I looked—really looked—at her hands, seeing them for the first time. I saw the swelling and redness. I had been so focused on the music and the instrument, I had been looking right past her hands. How could I have been so blind?

I took her hands in mine. She encouraged me to feel the knobs forming at her joints. “It’s probably from the laundry.”

“Laundry?”

“Yes, that’s what the doctor thinks. I was the oldest of nine kids. My job was to hang wet laundry outside on the line. He thinks it’s a miracle I can play the piano at all, but says it’s good for my hands.”

I closed my eyes, picturing the little girl in the woods near Big Bay, her bare fingers freezing in the winter wind as she pinned up the family washing.

“Shall I play it again?” she asked.

Yes, please. Tears ran down my face this time as she played the timeless melody.

It’s been twenty years since the woman with arthritis suggested I was too young to understand, and 30 years since that boy cast me as an ‘old’ person.

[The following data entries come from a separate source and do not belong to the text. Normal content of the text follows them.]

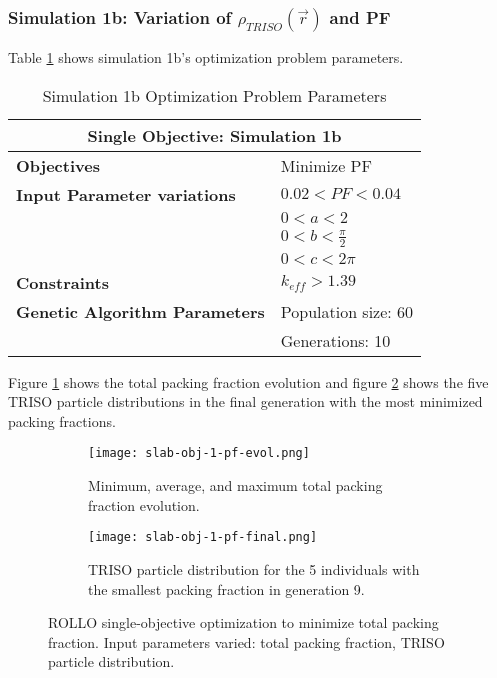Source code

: \subsubsection{Simulation 1b: Variation of $\rho_{TRISO}(\vec{r})$ and PF}
Table \ref{tab:simulation1b} shows simulation 1b's optimization problem parameters. 
\begin{table}[H]
    \centering
    \onehalfspacing
    \caption{Simulation 1b Optimization Problem Parameters}
	\label{tab:simulation1b}
    \footnotesize
    \begin{tabular}{l|p{3cm}}
    \hline 
    \multicolumn{2}{c}{\textbf{Single Objective: Simulation 1b}} \\
    \hline 
    \textbf{Objectives} & Minimize PF \\
    \hline 
    \textbf{Input Parameter variations} & $0.02<PF<0.04$ \\
    & $0<a<2$ \\
    & $0<b<\frac{\pi}{2}$ \\
    & $0<c<2\pi$ \\
    \hline
    \textbf{Constraints} & $k_{eff} > 1.39$\\ 
    \hline 
    \textbf{Genetic Algorithm Parameters} & Population size: 60 \\
    & Generations: 10 \\
    \hline
    \end{tabular}
\end{table}
Figure \ref{fig:slab-obj-1-pf-evol} shows the total packing fraction evolution and 
figure \ref{fig:slab-obj-1-pf-final} shows the five TRISO particle distributions in 
the final generation with the most minimized packing fractions. 
\begin{figure}[]
    \centering
    \begin{subfigure}{\textwidth}
        \texttt{[image: slab-obj-1-pf-evol.png]}
        \caption{Minimum, average, and maximum total packing fraction evolution.}
        \label{fig:slab-obj-1-pf-evol} 
    \end{subfigure}
    \begin{subfigure}{\textwidth}
        \texttt{[image: slab-obj-1-pf-final.png]}
        \caption{TRISO particle distribution for the 5 individuals with the 
        smallest packing fraction in generation 9.}
        \label{fig:slab-obj-1-pf-final} 
    \end{subfigure}
    \caption{ROLLO single-objective optimization to minimize total packing fraction. 
    Input parameters varied: total packing fraction, TRISO particle distribution.}
    \label{fig:slab-obj-1-pf}
\end{figure}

I still work full-time: mornings are for writing, afternoons for piano teaching. Over the years, I’ve had hundreds of students of all ages, all with something to teach me.

This fall, a new student began lessons with me, a professional woman in her forties, with a good ear and a ready laugh. She took lessons as a child. As a yoga instructor, her posture is already perfect. Her fingers curve beautifully over the keys. However, when she plays the Arabesque, I hear a brittle, tense tone. I observe how her wrists and arms are locked.

I say, “Watch me play for a moment.”

“Oh,” she exclaims, after a few measures. “You make it look so easy. Your hands move so naturally.”

“Here.” I pat the bench of my piano. “Come sit beside me. Let’s draw some circles with our wrists and elbows.”

It’s true my presbyopia makes me fiddle with myriad sets of glasses, which amuses my young students. But I wouldn’t trade the eyes I have now for anything; I see more clearly, with more openness.

It’s true my ears don’t work as well as they once did, especially that left one. But I hear my students better, for I have finally learned how to listen to them.

And even I will admit I have “old hands.” But these hands are still learning—from my own teacher, now in her mid-seventies, who guides them in making even more beautiful the music I still desire.

Esther Margaret Ayers (known to her students as Esther LaVoy Barrington) lives and writes in Marquette. She has taught piano from her home studio near McCarty’s Cove since 1983.